Re-reading the recipe it is actually 8 cups of water and 3/4 pickling salt plus the vinegar that actually goes into the jars.


----------



## suitcase_sally (Mar 20, 2006)

You need to de-salt the cukes before making them into pickles. There should be directions in the book on doing this. They _shouldn't _be vinegary at this stage because you haven't _added_ any vinegar. My book says to ferment using just salt, water and cukes. Cut through one of the biggest ones. They should be translucent all the way through. If there's any whitish color, they aren't done yet.


----------



## Becka03 (Mar 29, 2009)

I did this same recipe- I thought they were salty too! Sally- there were not any instructions to desalt the cukes? I followed it to a T- and canned them- hoping they would cure some more as they sit- 
I wondered if they missed adding the desalting process in the recipe book- but I wanted to follow it excatly


----------



## suitcase_sally (Mar 20, 2006)

The amount of salt, water and vinegar used depends on how many lbs. of cukes you started with.

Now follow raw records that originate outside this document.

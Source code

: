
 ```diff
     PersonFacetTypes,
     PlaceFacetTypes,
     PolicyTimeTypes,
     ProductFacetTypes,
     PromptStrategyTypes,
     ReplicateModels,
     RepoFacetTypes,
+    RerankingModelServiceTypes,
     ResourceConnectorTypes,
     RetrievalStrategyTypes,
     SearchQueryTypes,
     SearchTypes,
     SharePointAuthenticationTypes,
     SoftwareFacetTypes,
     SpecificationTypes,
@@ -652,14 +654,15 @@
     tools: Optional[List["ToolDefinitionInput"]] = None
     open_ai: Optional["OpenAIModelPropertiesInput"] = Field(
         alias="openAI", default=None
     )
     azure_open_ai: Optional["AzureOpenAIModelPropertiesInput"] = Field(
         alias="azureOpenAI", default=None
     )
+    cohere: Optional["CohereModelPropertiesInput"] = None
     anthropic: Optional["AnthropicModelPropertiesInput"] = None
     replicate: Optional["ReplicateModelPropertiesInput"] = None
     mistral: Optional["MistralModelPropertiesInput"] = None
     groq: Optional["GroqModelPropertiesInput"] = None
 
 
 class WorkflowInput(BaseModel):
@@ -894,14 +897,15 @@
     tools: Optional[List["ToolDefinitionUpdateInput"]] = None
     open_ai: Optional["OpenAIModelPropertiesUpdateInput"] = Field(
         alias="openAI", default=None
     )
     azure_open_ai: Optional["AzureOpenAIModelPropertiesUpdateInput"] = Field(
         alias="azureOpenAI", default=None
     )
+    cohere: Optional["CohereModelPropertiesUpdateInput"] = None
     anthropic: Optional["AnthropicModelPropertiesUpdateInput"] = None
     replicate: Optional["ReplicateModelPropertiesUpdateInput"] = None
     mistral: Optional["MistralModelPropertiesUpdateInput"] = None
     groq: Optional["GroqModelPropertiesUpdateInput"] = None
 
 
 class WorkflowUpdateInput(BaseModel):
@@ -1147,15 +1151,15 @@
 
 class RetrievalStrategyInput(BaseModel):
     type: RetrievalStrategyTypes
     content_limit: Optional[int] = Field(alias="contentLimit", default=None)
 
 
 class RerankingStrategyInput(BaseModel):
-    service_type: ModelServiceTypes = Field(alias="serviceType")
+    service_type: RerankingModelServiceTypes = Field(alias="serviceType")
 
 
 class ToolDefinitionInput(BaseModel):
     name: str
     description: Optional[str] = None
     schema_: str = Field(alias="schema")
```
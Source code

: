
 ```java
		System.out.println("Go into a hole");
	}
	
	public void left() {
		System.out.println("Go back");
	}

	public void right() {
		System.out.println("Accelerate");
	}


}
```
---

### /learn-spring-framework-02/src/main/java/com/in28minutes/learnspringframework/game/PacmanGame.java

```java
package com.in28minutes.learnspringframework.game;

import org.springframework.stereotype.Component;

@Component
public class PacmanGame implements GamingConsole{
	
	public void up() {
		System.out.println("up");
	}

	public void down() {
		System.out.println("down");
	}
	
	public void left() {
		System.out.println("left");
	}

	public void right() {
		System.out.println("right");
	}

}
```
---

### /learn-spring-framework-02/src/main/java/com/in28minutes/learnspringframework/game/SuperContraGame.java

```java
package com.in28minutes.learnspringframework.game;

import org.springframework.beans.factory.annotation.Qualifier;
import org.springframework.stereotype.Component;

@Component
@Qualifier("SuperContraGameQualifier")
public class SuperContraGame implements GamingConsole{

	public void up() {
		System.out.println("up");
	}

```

Also, note in the Ball guide under "Brined Dill Pickles" (this is the small guide, not the big book) that it says "if you are using desalted, brined cukes" you need to make changes to the recipe regarding amount of salt and the process to go by.


----------



## kimmom2five (Apr 19, 2009)

Becka03 said:


> I did this same recipe- I thought they were salty too! Sally- there were not any instructions to desalt the cukes? I followed it to a T- and canned them- hoping they would cure some more as they sit-
> I wondered if they missed adding the desalting process in the recipe book- but I wanted to follow it excatly


Becka yeah that is strange, I even went back and re read it again. And the original brine did have vinegar in it and said to use that brine to can the pickles. I knew the little Ball book had more details and ways to use the pickles but I can't find where I put it.


----------



## suitcase_sally (Mar 20, 2006)

Y'all each send me $5 and I'll type out the instructions of making brined pickles.


----------



## Becka03 (Mar 29, 2009)

kimmom2five said:


> Becka yeah that is strange, I even went back and re read it again. And the original brine did have vinegar in it and said to use that brine to can the pickles. I knew the little Ball book had more details and ways to use the pickles but I can't find where I put it.


well I used the big book- Dh liked'em- I figure they will get better with age- 
I liked the Traditionally Fermented ones I did following a recipe I found on line


----------